I don't think it's the mechanics of Internet dating that's the problem. Way back in the days when your father might try to marry you off to the local duke before you hit puberty, people were having unseen forbidden, chivalric affairs via furtive epistolaries, collected in tragedies: Romeo and Juliet, Tristan and Isolde, Pyramus and Thisbe, lead actor from High School Musical and lead actress from High School Musical, you know. I had my own impossible online love back in the "You've Got Mail!" days when you couldn't be online for too long before someone in the house picked up the phone and left nothing but miles between the two of you.
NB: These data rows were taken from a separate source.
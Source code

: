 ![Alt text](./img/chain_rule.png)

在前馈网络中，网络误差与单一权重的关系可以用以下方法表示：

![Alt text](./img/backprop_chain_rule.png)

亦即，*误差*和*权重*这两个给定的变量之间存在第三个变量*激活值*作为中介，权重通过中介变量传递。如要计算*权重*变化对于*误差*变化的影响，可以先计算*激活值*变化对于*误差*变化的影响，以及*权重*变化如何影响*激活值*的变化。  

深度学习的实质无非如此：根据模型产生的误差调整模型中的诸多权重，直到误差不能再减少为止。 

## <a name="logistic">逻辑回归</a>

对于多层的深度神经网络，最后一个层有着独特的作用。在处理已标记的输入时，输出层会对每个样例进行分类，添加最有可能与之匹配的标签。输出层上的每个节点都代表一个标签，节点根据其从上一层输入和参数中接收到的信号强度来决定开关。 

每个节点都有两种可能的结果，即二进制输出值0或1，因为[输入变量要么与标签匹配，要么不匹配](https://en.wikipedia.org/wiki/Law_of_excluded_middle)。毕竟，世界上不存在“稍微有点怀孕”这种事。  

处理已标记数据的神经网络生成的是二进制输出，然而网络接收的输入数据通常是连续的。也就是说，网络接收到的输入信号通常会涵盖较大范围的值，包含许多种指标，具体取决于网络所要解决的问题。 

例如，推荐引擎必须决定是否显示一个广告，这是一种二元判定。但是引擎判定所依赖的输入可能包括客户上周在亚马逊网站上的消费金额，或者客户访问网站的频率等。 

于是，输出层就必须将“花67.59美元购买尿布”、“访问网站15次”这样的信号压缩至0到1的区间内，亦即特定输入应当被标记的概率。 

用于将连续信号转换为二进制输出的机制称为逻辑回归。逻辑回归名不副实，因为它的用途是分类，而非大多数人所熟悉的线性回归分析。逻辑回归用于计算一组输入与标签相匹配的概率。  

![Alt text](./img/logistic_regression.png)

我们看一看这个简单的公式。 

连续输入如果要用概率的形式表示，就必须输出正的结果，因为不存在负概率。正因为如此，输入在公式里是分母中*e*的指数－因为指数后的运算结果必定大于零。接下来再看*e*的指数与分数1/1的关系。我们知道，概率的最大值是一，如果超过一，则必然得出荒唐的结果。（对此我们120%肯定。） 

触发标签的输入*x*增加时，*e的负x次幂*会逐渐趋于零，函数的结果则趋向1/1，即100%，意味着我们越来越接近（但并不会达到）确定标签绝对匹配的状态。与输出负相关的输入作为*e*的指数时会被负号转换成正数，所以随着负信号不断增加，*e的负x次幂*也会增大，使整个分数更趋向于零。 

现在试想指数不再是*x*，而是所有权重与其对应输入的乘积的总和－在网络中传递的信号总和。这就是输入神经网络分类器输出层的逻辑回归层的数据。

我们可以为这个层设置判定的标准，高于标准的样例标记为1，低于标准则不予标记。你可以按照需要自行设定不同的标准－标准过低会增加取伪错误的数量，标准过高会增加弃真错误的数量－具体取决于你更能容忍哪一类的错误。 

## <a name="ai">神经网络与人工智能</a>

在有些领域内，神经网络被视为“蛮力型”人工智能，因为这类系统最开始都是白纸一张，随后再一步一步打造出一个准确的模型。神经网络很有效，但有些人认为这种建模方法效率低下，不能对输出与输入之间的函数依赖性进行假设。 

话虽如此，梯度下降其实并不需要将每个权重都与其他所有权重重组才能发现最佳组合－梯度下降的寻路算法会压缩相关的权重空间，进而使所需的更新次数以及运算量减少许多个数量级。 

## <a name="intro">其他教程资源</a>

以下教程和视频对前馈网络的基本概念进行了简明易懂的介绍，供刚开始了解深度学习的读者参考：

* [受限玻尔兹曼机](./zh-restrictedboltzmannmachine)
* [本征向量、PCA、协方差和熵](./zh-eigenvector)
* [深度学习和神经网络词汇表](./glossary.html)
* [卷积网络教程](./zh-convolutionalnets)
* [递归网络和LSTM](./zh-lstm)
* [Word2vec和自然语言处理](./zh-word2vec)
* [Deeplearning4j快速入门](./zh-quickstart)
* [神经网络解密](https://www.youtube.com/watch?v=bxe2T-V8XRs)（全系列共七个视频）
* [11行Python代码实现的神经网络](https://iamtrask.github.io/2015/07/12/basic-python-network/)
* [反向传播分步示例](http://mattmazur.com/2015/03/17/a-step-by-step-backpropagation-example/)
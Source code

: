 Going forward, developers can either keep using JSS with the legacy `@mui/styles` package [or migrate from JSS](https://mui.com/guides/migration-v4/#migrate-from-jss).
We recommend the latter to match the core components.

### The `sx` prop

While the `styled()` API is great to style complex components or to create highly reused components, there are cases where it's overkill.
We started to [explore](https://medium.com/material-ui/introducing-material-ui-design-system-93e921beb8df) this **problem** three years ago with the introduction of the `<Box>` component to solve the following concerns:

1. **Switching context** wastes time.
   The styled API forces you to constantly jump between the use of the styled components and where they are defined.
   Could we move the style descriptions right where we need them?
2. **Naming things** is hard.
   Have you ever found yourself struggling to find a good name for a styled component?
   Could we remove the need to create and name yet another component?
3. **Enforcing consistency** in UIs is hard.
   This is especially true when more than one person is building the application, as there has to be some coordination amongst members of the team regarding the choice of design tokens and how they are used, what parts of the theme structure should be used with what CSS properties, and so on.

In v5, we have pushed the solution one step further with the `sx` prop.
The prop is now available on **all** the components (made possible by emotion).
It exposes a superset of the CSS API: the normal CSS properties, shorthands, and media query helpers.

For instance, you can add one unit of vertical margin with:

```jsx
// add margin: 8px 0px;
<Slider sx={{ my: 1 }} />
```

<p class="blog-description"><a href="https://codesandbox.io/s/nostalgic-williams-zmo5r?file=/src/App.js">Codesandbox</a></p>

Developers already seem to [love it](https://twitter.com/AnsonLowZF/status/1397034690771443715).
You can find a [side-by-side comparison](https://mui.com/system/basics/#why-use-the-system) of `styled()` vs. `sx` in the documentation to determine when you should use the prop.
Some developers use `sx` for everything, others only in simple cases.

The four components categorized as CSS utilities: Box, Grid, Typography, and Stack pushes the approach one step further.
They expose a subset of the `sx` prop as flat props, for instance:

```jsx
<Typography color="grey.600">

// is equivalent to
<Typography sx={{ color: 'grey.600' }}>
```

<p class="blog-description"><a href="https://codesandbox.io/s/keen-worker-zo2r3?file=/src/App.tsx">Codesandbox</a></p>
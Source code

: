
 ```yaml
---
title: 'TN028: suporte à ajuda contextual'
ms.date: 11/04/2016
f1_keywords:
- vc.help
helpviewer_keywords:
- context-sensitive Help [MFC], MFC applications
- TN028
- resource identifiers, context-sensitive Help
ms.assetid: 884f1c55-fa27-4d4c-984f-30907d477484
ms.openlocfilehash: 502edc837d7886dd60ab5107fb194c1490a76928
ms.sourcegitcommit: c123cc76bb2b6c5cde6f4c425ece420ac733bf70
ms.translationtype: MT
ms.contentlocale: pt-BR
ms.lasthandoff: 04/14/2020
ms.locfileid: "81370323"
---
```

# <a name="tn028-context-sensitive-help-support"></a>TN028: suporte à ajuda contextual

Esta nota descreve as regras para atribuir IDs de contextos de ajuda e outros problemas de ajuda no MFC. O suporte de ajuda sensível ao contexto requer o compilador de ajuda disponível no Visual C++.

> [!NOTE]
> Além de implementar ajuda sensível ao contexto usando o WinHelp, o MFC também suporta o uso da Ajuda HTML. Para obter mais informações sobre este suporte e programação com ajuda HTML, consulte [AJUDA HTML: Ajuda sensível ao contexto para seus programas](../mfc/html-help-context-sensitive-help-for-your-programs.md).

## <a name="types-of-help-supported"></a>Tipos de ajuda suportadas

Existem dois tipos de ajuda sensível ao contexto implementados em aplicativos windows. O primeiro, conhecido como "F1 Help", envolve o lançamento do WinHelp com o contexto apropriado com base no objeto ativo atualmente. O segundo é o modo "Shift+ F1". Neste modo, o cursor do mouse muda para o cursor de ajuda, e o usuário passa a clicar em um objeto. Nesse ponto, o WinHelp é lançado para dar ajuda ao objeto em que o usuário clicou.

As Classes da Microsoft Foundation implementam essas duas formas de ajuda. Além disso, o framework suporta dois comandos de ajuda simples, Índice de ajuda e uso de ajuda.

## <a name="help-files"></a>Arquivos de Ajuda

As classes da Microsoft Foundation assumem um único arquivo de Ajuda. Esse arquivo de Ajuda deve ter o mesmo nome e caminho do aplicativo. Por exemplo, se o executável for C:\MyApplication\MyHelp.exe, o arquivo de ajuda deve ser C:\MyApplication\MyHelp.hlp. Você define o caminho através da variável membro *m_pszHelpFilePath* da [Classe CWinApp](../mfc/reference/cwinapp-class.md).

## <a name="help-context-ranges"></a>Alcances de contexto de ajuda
I was in New Jersey, Jenny a.k.a. doucement@aol.com (I already tried — the address is long dead) was in Georgia, and we shared a genuine, redemptive love — where the mere fact that you're sharing yourself with another soul makes all the shit disappear — across six-hundred fifty miles.

That's the thing about the internet, like the letters of Heloise and Abelard, it connects your thoughts and your ideas and whatever sort of schmoopy emotion's festering in your minds. It's the same stuff that makes you smile when you meet someone special IRL and, okay, you're not gonna get to hit that over the web (no matter how much some people will try), but hire a prostitute if all you want is to snap the release valve on your lust.

But with Chemistry, those ideas, the stuff that really grabs your love muscle (sounds dirty, not meant to be) is pretty contrived. You get your picture, your profile, "about my match," but you don't actually communicate, which some people say is key to a relationship. If someone thinks you're hot, the two of you get to fill out a Relationship Essentials questionnaire, which is such a turn-on, and if your potential affection survived that, there's a short essay part of the courtship. I don't care how compatible Dr. Helen Fisher says we are; this all just the opening act you have to sit through. Stilted, perfunctory, not why you're here. So I just plug in my answers and hope she plugs in hers and wait excitedly (read: anxious as hell) to get to the stage where she or I either comes alive or dies a pathetic, lovelorn death.